Desterro também dos que não foram
Desterro é a palavra-chave desta narrativa, em seus sentidos literais e metafóricos. Logo no início da obra, acontece o encontro de Sebastián com a ruína de um homem, aquilo que já se apresenta muito distante dos seus melhores dias. Em seguida, a convite do sírio Najati, tem o choque da derrocada do que já foi um hotel importante, a ruína do Cambridge que, entre muitas paredes descascadas, habitam tantas vidas invisibilizadas, “refugiados em país próprios e estrangeiros”, como bem define a líder Carmem.
A partir da metade do livro, começamos a conhecer os outros personagens do movimento: a brasileira Rosa, o peruano Demétrio, a haitiana Gina. De forma íntima e nessa linha tênue que é a autoficção, o autor nos convida a adentrar sua casa e em memórias.
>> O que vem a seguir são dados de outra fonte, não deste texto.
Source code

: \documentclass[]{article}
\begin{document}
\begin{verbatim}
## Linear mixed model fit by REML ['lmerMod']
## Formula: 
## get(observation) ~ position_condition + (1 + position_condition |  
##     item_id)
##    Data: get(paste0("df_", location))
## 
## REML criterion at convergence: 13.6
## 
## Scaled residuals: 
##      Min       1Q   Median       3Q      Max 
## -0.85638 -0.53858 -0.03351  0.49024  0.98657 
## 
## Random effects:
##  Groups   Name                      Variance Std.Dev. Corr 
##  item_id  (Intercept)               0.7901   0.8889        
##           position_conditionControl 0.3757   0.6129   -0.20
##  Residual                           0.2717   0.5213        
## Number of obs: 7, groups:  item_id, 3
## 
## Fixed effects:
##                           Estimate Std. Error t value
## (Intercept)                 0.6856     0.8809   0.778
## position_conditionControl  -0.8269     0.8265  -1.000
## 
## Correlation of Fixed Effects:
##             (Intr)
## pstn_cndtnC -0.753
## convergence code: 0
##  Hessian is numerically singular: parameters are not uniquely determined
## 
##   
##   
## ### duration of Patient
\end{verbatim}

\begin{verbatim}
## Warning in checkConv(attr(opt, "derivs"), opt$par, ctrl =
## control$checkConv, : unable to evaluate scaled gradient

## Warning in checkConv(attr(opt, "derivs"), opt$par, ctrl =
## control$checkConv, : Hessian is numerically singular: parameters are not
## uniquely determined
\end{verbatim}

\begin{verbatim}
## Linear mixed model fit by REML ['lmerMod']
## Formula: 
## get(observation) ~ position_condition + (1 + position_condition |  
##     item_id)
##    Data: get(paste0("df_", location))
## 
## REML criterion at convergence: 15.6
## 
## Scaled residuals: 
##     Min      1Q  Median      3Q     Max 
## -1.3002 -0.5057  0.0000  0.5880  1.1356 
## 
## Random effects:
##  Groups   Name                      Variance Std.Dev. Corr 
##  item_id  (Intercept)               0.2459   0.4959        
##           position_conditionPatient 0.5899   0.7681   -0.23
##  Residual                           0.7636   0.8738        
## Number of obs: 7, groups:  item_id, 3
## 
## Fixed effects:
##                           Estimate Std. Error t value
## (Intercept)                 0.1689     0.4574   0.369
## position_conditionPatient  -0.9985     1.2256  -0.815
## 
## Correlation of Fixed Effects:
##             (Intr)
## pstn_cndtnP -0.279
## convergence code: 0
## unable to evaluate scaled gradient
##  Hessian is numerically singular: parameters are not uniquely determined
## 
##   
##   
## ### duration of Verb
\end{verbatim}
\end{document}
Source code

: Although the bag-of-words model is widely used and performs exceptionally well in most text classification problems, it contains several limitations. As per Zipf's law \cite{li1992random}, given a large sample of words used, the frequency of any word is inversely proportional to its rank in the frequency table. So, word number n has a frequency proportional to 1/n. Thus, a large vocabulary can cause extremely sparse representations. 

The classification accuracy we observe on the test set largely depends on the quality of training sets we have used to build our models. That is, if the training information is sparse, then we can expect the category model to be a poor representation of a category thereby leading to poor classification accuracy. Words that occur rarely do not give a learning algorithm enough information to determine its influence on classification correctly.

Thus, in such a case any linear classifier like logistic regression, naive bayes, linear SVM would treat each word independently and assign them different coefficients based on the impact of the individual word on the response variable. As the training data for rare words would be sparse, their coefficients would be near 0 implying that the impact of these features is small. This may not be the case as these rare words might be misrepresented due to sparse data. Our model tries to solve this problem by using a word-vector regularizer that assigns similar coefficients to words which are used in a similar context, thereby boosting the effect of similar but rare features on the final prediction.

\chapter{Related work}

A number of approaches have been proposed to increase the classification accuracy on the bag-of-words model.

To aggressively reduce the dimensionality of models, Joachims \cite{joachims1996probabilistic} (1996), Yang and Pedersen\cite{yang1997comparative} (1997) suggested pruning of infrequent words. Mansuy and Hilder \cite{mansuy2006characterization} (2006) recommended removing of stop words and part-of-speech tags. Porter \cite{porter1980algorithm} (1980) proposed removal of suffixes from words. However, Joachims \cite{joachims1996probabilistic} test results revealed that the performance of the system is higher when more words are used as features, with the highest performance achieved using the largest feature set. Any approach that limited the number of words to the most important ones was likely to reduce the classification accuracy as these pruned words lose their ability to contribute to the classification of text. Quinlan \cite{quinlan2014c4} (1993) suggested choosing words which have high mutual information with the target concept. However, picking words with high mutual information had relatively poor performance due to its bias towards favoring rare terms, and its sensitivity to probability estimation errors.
É curioso mas também muito bom permanecer na dúvida do que foi inventado e o que realmente aconteceu naquele ano de 2016.
“Ocupar, nem que fosse para estar muitos, para existir mais uma vez em coletivo. Meu imperativo talvez fosse outro, embora impossível: me fazer praça, me fazer rua, me fazer prédio vazio, e que enfim me ocupasse o incontível da vida”, desabafa em determinado momento Sebastián. Não, Julián.